(Task to complete): Please give back, word for word, each line from the start of the entries through the one in which "your Azure environment:</span></span>" is found.
----
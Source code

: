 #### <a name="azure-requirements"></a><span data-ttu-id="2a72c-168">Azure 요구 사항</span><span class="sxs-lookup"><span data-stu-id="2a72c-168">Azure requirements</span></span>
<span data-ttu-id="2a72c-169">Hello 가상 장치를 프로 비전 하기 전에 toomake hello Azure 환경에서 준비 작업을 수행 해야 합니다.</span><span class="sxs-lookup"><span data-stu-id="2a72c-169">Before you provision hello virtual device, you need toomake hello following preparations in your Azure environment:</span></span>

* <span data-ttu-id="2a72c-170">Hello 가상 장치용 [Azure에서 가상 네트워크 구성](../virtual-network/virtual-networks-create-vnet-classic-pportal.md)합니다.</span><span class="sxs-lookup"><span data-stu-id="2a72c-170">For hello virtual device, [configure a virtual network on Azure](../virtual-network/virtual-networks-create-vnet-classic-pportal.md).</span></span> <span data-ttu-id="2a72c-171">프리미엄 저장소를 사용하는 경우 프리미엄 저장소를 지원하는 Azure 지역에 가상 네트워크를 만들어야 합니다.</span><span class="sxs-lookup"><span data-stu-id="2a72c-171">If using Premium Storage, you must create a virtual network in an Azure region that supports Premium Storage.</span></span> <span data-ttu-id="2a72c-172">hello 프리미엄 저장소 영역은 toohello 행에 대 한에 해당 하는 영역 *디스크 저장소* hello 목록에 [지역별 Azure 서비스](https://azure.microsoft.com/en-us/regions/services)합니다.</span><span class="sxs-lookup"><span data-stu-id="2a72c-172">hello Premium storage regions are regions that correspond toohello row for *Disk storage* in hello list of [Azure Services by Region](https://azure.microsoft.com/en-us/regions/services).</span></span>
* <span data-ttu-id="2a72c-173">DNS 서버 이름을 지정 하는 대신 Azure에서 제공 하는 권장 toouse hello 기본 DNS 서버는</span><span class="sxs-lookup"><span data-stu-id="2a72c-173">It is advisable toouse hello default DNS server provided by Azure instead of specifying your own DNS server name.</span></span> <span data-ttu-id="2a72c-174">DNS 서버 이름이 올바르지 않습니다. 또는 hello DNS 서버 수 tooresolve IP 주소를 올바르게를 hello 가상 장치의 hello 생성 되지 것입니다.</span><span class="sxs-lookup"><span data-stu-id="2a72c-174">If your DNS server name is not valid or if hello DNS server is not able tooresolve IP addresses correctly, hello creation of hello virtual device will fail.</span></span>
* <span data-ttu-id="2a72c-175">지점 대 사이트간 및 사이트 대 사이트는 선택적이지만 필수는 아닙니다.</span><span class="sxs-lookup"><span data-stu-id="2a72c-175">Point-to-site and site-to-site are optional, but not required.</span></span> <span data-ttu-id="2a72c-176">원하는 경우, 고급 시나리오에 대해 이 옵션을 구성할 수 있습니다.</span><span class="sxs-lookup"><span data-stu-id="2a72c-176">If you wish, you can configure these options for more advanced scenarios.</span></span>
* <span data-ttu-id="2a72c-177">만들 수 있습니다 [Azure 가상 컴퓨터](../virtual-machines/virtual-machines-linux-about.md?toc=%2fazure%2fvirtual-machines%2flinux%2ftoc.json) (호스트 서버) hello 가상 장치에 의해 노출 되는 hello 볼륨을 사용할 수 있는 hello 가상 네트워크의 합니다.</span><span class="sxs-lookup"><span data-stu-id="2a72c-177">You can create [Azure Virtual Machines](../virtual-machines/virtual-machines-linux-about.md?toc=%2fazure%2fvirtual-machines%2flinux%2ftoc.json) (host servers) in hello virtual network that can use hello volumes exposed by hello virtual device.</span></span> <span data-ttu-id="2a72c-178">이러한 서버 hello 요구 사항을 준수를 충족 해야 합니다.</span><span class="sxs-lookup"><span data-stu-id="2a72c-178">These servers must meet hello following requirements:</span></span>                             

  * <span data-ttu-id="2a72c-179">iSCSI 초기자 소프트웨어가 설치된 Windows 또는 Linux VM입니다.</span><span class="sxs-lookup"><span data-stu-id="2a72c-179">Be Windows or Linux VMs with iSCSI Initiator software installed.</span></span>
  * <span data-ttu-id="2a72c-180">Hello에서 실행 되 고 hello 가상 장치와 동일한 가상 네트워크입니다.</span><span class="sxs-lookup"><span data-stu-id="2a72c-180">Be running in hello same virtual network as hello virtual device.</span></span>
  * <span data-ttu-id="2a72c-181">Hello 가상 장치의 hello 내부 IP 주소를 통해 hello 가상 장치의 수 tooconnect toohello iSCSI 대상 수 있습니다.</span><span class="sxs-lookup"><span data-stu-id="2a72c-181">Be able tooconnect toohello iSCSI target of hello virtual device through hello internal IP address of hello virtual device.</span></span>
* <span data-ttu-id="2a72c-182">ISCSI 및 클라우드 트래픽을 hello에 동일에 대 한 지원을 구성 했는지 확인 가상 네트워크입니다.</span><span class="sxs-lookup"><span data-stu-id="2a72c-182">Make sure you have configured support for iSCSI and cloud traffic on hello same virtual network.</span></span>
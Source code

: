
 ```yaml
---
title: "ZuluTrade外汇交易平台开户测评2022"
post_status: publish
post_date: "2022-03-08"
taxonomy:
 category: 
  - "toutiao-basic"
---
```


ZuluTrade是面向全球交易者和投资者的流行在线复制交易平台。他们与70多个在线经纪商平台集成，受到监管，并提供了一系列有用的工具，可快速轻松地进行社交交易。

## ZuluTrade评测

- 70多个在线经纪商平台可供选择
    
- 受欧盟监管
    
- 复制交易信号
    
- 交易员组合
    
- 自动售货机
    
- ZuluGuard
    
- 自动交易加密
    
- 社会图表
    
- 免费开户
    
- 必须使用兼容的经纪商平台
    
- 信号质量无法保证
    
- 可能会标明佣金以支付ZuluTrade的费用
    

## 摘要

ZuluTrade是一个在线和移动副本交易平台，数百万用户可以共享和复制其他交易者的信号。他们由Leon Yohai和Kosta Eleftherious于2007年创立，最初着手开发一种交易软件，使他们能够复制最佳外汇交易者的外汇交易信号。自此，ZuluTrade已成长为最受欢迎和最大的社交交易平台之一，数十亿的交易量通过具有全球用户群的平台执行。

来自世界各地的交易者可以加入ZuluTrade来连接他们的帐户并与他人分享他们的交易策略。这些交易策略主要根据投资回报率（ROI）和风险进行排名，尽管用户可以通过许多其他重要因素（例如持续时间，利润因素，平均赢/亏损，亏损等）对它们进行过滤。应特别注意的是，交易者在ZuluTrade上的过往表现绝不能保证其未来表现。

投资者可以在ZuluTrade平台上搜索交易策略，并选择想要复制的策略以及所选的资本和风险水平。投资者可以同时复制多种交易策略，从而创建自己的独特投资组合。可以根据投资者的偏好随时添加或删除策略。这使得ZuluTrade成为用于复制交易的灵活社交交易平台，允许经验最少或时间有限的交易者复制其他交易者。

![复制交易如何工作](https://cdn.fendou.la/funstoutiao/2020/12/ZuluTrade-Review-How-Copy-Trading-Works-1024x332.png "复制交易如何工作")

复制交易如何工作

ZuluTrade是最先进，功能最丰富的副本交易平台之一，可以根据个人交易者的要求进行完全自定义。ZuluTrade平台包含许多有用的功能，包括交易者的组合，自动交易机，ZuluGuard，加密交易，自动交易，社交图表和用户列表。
----
(Result below):
Source code

: #### <a name="azure-requirements"></a><span data-ttu-id="2a72c-168">Azure 요구 사항</span><span class="sxs-lookup"><span data-stu-id="2a72c-168">Azure requirements</span></span>
<span data-ttu-id="2a72c-169">Hello 가상 장치를 프로 비전 하기 전에 toomake hello Azure 환경에서 준비 작업을 수행 해야 합니다.</span><span class="sxs-lookup"><span data-stu-id="2a72c-169">Before you provision hello virtual device, you need toomake hello following preparations in your Azure environment:</span></span>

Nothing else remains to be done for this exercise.